What’s your reputation worth? The cost of not protecting your data.

By Dominic Chorafakis, P.Eng, CISSP – November 12, 2019

Businesses spend a lot of money building and maintaining their reputation. Recent information from the Business Development Bank of Canada (BDC) indicates that Canadian small business marketing costs average just over $30,000 a year, while those with 20 to 49 employees spend twice that amount. Companies with 50 or more employees tend to have marketing budgets in excess of $100,000. Unfortunately, many businesses fail to protect this investment and make the costly mistake of damaging their reputation by not protecting their business and client data.

Clients view their information as extremely valuable and expect companies that have it to protect it. They not only expect it, but also have legal rights that allow them to push back on organizations that don’t follow the rules. As of November 1 2018, the government of Canada has made changes to its Personal Information Protection and Electronic Documents Act (PIPEDA) requiring all organizations that hold personal information to report any significant data breaches.

The value of your reputation

The immediate business costs and disruptions caused by a data breach can be painful, but what is often more impactful and long lasting is the loss of customer trust and erosion of the company reputation. According to the IBM Ponemon Institute, 36% of the cost of a data breach comes from the loss of business stemming from loss of customer trust after a cyber incident. The message is clear, if you don’t value a customer’s information enough to protect it then you don’t value their business. A recent Verizon survey on Customer Experience found that 29% of customers would never do business with a company again if they were personally affected by a data breach.

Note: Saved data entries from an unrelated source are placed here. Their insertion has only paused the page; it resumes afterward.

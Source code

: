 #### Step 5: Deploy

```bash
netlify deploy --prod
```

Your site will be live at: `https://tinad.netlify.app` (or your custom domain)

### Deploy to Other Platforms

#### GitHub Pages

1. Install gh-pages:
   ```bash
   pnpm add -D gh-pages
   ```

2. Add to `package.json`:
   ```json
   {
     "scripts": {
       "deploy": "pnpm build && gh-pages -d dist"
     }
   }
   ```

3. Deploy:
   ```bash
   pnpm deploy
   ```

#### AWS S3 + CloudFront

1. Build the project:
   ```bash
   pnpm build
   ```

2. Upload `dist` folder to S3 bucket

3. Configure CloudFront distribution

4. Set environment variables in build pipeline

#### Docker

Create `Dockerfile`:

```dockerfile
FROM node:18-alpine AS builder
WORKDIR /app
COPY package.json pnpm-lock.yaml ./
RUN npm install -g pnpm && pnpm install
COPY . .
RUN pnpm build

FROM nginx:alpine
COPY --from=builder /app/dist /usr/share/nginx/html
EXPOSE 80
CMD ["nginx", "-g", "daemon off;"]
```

Think about the impact that data breaches have had on a larger corporation like Marriott Hotel which lowered the company’s revenue by three million dollars following its 2018 data breach announcement. While large corporations have extensive resources and deep pockets that allow them to ride out the storm and slowly build back their reputation, small-to-mid sized businesses (SMBs) are not often not equipped with the knowledge, resources, or budget to build back customer trust which can result in an unrecoverable loss to their reputation and revenue.

Reduce your company risk

To stop your company from experiencing these damages, it is essential that you have rigorous control over the personal and client data that you handle. Avoid the all too common mistake that SMBs make of thinking that they are too small for hackers to care about. At a recent Cybersecurity For Business Leaders event in Toronto, Robert Gordon, executive director of the Canadian Cyber Threat Exchange (CCTX) stated that “Attackers will often go after a small business as an entry point to a larger target.”

Educate yourself and your staff about the risks, prepare your business with the tools needed to protect your data and finally adopt a managed cyber security service that can help identify vulnerabilities and improve security to catch threats before they become an issue.  Protecting your company and clients data from cyber threats is a business imperative, your company’s reputation and viability depends on it.